▽

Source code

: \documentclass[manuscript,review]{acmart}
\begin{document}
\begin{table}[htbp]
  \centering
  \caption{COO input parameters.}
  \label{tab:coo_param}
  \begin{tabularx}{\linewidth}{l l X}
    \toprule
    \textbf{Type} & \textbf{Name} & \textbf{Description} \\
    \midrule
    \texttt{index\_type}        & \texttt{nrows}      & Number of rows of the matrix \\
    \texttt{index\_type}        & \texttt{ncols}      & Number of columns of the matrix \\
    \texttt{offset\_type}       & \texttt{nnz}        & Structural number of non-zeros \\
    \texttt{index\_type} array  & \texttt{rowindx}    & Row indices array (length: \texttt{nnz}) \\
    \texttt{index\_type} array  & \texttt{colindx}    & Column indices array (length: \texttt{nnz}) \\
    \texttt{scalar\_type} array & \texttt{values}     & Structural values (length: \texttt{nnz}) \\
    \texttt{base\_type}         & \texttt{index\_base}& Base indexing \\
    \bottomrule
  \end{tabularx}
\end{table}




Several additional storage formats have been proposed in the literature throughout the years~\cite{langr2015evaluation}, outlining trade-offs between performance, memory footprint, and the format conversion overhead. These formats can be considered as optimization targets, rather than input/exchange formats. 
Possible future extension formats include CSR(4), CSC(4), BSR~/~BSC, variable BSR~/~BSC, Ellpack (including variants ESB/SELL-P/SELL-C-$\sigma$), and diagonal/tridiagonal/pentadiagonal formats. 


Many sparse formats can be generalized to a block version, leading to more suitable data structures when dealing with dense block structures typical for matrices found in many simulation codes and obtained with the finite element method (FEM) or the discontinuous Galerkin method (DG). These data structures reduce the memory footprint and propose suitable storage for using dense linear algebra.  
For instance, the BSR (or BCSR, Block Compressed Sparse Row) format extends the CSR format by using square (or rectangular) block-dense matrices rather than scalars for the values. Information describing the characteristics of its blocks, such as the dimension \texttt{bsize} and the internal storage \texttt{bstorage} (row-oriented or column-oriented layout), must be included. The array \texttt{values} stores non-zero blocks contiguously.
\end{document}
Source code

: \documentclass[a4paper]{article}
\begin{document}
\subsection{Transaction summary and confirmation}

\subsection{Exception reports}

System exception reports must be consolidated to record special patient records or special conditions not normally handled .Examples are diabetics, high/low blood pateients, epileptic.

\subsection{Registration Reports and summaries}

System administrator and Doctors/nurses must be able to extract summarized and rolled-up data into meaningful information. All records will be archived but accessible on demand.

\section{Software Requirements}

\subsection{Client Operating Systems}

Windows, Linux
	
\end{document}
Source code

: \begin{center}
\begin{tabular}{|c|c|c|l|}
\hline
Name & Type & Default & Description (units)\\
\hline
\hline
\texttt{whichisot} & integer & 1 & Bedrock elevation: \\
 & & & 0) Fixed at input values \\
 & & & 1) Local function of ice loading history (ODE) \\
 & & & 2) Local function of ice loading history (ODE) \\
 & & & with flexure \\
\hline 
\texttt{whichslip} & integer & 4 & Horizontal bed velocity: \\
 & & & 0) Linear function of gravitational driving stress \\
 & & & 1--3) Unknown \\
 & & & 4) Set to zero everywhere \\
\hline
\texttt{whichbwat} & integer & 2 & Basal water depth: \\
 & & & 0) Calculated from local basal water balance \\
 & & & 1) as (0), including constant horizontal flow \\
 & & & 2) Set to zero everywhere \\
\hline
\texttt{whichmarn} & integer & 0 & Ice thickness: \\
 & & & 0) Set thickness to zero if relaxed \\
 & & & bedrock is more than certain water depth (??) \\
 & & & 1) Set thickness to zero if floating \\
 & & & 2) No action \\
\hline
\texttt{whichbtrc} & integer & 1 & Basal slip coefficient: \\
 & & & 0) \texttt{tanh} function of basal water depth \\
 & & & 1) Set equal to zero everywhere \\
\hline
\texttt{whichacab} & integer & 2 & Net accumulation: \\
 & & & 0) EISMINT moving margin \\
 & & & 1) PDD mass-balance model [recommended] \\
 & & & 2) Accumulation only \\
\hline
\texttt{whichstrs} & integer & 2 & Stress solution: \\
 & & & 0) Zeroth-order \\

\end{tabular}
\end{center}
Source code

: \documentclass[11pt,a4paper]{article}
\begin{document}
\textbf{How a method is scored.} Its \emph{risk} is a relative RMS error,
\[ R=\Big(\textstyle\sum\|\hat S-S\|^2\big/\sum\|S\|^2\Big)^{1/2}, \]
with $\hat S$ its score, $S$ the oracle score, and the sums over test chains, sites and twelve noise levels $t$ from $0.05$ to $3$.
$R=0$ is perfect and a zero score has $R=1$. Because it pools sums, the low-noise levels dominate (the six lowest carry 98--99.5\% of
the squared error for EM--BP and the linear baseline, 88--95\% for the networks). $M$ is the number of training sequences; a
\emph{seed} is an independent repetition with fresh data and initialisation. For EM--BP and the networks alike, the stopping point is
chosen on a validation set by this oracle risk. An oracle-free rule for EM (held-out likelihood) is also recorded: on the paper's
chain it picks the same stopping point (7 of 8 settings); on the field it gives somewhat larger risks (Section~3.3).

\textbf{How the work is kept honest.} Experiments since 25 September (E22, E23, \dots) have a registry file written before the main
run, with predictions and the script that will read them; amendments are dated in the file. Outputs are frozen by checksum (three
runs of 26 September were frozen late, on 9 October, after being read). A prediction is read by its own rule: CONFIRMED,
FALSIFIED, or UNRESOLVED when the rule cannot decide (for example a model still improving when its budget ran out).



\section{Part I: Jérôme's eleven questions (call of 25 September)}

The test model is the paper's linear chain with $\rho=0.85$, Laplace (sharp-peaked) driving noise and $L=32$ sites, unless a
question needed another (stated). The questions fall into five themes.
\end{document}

△
▽

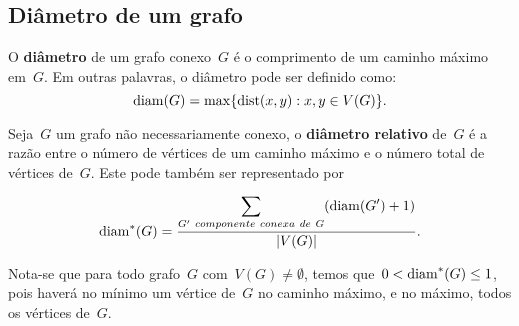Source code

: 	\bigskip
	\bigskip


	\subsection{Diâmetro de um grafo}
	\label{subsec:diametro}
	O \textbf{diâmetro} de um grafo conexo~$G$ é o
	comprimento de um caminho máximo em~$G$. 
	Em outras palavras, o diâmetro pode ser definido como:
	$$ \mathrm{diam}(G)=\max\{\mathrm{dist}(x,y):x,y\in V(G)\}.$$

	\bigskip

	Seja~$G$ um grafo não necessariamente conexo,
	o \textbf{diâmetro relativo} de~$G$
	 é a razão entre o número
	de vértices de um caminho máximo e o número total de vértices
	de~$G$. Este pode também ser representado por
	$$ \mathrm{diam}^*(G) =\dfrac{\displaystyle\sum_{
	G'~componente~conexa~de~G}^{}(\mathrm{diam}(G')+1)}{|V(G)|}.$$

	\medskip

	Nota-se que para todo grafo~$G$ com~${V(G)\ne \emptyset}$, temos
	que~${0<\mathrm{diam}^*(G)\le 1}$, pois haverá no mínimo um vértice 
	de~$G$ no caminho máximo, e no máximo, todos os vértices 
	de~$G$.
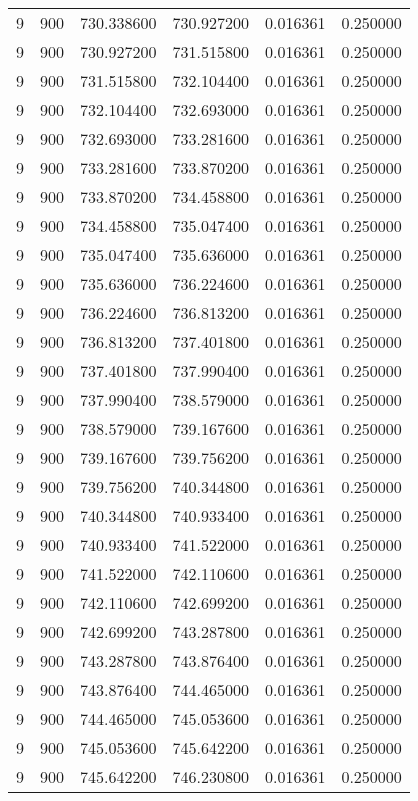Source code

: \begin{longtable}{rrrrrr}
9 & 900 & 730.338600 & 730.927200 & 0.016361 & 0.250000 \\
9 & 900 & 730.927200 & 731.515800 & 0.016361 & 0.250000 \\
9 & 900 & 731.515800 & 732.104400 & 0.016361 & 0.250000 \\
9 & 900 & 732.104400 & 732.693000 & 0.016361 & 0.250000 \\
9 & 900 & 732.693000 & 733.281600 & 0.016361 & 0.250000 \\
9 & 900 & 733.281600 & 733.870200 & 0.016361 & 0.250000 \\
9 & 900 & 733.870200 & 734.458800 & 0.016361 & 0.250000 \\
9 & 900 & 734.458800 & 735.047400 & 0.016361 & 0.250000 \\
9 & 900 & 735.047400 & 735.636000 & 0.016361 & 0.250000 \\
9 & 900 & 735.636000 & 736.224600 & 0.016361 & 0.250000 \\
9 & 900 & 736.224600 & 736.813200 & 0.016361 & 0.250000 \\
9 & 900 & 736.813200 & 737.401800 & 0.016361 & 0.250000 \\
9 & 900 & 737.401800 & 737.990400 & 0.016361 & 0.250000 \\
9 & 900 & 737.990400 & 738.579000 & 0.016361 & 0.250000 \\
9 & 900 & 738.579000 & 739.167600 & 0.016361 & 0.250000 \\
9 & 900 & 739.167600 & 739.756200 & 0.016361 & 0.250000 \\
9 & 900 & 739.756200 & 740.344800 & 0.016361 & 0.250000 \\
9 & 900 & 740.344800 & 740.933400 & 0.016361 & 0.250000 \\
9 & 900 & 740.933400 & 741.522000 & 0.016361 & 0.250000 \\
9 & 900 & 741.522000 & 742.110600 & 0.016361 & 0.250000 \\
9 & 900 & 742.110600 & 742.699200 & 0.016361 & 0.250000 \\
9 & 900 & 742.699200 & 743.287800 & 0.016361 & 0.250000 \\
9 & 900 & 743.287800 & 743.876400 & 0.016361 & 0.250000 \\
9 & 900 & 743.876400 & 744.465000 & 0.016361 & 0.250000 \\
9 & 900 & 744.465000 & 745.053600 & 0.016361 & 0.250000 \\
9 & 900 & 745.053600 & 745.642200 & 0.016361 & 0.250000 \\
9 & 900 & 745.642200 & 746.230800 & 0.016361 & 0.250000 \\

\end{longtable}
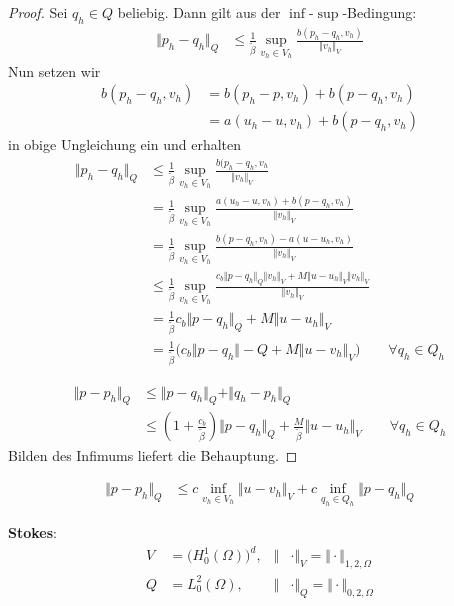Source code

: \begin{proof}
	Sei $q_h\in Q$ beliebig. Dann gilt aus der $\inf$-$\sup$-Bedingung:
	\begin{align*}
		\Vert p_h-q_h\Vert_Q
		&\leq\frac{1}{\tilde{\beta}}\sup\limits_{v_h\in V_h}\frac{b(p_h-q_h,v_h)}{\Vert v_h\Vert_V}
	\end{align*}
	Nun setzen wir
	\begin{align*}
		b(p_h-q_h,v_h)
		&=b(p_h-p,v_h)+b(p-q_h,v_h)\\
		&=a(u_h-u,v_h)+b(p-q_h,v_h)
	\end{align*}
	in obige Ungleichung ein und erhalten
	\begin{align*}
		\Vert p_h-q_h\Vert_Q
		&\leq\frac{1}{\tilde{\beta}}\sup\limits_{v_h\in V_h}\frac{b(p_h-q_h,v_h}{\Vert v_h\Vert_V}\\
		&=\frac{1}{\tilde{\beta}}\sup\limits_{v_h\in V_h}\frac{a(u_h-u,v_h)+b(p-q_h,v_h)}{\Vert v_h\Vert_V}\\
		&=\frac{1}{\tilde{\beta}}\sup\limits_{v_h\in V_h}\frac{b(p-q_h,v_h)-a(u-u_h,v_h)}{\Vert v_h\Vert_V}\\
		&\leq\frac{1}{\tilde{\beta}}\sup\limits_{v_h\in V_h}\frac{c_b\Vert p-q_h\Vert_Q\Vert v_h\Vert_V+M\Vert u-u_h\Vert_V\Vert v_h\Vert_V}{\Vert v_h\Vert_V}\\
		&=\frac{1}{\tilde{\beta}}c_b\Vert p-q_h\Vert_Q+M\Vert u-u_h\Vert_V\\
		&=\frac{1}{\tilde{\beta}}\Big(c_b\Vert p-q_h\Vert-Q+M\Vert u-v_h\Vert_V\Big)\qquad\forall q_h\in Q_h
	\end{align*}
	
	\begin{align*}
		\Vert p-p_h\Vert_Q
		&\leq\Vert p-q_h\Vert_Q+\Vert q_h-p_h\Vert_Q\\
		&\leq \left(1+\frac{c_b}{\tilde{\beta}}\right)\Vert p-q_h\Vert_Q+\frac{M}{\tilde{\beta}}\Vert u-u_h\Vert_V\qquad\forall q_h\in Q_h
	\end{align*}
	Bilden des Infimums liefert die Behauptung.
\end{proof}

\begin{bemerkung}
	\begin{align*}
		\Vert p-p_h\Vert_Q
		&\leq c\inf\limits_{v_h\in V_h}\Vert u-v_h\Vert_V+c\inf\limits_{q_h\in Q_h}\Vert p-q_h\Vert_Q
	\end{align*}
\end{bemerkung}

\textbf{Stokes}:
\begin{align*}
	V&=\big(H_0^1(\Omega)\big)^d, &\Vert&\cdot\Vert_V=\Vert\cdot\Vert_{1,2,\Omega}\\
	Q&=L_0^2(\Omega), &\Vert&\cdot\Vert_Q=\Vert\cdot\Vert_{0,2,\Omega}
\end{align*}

△

Please return every line of the material above that includes "emph".

\textbf{How a method is scored.} Its \emph{risk} is a relative RMS error,
\emph{seed} is an independent repetition with fresh data and initialisation. For EM--BP and the networks alike, the stopping point is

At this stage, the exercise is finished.